The purchase of property in England is usually subject to Stamp Duty Land Tax. The rates of taxation are different for residential and non-residential property. Non-residential property generally has a lower rate than residential. If a property has a mixed residential and non-residential use, then generally speaking it will be taxed as a non-residential property and benefit from lower rates. However the classification of property as either residential or non- residential is not always straight forward. An example is a residential property which comprises a large extent of land. Bare land is usually treated as non-residential. However “garden or grounds” belonging to a dwelling may be residential.
In the recent case of Hyman v HMRC  UKFTT 0469 (TC) the First-tier Tribunal has held that “grounds” as referred to in section 116(1)(b) of the Finance Act 2003 has a wide meaning. It held that grounds comprised land that formed part of or surrounded a dwelling that was occupied with the dwelling and was available for use by the owners. There was no requirement for the owners to actively use the land. It also found that public access to part of the land (for example, access to a public bridleway), and separation of part of the land by hedges or fences, did not prevent the land from being grounds.
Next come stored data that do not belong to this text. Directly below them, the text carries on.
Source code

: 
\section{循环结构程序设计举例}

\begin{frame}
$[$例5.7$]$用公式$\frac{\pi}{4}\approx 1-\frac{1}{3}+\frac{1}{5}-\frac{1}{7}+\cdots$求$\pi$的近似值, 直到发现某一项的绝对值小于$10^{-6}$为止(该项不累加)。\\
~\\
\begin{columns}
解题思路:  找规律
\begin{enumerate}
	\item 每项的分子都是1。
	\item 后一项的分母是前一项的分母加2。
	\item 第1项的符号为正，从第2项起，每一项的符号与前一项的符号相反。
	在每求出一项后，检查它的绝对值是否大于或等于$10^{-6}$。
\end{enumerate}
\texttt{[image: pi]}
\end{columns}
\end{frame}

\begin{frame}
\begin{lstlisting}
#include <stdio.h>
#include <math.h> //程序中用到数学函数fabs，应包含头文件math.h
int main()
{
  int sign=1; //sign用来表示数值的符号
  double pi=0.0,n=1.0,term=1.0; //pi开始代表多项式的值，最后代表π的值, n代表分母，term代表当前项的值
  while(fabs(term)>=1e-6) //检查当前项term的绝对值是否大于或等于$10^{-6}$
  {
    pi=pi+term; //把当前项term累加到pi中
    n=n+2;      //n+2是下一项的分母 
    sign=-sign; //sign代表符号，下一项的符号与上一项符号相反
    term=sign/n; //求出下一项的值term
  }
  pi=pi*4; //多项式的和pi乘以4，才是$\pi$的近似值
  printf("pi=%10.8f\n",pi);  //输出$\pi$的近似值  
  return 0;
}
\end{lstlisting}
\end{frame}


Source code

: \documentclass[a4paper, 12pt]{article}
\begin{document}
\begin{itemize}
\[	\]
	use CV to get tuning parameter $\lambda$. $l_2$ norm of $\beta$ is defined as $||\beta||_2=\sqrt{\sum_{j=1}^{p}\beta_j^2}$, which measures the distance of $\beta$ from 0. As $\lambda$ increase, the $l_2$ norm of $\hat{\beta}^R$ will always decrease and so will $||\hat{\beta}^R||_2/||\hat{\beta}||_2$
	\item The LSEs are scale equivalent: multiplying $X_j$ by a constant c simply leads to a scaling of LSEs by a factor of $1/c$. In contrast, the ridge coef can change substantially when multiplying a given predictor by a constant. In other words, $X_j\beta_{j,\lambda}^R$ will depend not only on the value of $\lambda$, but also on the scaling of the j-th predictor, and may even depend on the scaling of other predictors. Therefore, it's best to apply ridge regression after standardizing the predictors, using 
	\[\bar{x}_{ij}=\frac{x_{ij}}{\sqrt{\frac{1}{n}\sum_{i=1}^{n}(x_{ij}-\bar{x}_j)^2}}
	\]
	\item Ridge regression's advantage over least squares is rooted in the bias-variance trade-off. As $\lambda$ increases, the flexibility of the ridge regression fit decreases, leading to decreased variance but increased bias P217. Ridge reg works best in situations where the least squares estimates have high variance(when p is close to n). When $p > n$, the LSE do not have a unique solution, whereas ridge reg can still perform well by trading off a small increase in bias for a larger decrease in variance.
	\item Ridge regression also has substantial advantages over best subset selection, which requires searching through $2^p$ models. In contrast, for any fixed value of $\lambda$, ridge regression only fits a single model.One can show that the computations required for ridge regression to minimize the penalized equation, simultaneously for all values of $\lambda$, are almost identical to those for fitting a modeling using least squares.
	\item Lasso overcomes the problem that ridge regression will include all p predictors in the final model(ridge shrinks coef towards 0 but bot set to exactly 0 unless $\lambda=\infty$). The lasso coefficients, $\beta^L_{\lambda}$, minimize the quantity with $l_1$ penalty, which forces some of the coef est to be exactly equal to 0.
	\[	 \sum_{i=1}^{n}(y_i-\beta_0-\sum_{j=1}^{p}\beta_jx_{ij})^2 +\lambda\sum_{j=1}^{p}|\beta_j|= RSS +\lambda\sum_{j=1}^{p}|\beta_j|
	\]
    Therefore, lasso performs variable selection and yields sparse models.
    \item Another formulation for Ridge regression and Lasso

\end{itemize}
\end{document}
In order for land to be non-residential it must be used for a separate, commercial purpose. Factors which will be relevant will be the use of the land at the date of purchase, its size, layout and physical proximity to the dwelling. Agricultural use may be an indicator that the land is not “garden or grounds”. The individual facts of each case must however be carefully assessed before deciding whether to classify a property as residential or non-residential.